DATA SHOWN —
#####
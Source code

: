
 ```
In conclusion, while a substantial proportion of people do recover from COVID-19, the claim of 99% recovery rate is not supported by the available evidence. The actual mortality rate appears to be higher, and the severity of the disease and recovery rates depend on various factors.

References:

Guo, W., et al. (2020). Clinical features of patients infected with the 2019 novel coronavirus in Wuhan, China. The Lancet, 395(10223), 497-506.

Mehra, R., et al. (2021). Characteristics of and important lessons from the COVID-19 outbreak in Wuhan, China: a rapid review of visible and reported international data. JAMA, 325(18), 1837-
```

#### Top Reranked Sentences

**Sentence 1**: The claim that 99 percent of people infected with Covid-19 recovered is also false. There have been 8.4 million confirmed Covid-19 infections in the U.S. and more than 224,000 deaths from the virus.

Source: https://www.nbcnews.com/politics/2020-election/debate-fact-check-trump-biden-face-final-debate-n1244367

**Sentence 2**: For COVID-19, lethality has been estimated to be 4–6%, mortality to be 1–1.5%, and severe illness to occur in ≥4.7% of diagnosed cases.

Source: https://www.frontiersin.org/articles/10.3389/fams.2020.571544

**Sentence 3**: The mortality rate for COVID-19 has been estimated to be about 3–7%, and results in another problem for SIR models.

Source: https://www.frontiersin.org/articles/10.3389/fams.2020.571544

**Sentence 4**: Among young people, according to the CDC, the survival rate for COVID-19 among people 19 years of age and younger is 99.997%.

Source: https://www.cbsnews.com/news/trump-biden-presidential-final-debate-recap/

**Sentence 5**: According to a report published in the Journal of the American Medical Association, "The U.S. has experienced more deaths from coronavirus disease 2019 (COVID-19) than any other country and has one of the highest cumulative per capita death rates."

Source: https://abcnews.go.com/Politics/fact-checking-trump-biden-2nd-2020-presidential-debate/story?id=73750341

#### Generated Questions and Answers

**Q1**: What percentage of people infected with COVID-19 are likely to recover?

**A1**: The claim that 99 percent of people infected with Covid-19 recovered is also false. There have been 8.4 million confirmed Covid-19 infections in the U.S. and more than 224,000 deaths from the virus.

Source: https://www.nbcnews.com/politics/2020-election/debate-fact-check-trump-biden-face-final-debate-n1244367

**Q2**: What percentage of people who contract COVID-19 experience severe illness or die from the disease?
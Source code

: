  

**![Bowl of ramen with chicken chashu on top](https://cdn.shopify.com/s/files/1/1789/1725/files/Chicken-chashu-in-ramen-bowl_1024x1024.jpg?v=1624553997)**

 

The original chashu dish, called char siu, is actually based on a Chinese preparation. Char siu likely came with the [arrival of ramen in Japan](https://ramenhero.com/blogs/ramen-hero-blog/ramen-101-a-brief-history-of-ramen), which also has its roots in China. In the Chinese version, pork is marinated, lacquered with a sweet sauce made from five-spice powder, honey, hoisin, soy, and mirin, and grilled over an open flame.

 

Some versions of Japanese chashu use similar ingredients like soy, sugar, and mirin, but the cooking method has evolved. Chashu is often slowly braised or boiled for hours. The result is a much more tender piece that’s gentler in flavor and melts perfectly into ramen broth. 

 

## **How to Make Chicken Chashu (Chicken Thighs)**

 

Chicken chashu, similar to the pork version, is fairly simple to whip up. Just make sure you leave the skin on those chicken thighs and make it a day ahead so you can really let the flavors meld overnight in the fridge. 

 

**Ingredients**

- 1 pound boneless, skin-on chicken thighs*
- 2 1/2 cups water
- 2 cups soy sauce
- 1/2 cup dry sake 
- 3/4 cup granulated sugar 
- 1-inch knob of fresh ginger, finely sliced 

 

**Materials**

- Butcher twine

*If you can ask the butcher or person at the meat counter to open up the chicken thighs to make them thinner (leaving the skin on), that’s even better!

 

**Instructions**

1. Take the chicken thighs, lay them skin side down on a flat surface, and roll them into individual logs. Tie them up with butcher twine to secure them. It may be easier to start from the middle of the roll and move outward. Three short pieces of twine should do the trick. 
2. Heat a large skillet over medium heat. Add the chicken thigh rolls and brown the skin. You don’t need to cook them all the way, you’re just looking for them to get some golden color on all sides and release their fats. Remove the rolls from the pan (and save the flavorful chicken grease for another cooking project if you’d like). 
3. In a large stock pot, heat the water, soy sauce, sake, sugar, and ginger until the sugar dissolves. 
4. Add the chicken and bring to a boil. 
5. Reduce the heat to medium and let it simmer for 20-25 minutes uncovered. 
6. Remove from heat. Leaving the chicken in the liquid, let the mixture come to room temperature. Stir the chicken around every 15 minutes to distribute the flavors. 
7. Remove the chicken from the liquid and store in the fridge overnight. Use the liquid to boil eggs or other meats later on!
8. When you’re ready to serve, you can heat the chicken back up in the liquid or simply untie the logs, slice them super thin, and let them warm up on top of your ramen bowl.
#####
TASK DESCRIPTION — All lines above with the word "ginger" need to be reported.

RESULT OF THE EXERCISE —
- 1-inch knob of fresh ginger, finely sliced 
3. In a large stock pot, heat the water, soy sauce, sake, sugar, and ginger until the sugar dissolves. 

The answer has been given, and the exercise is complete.